> _Your instructions_
Return all lines in the data where the string "includegraphics" can be found.

> _Information supplied_
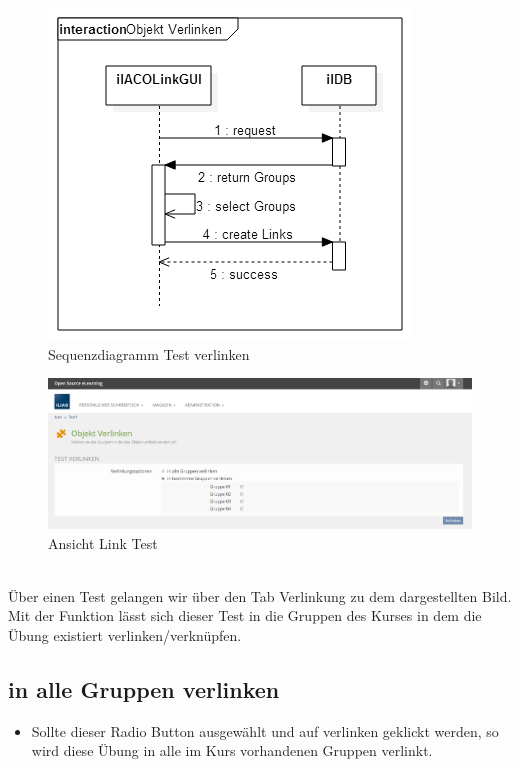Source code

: \begin{figure}[h!]
	\centering
	\includegraphics[width=.7\textwidth]{img/seq_linkGUI.png}
	\caption{Sequenzdiagramm Test verlinken}
\end{figure}
\begin{figure}[h!]
	\centering
	\includegraphics[width=1\textwidth]{img/linkTest.png}
	\caption{Ansicht Link Test}
\end{figure}

~\\Über einen Test gelangen wir über den Tab Verlinkung zu dem dargestellten Bild. 
Mit der Funktion lässt sich dieser Test in die Gruppen des Kurses in dem die Übung existiert verlinken/verknüpfen. 

\newpage

\subsection*{in alle Gruppen verlinken}
\begin{itemize}
	\item Sollte dieser Radio Button ausgewählt und auf verlinken geklickt werden, so wird diese Übung in alle im Kurs vorhandenen Gruppen verlinkt. 
\end{itemize}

> _Response area_
	\includegraphics[width=.7\textwidth]{img/seq_linkGUI.png}
	\includegraphics[width=1\textwidth]{img/linkTest.png}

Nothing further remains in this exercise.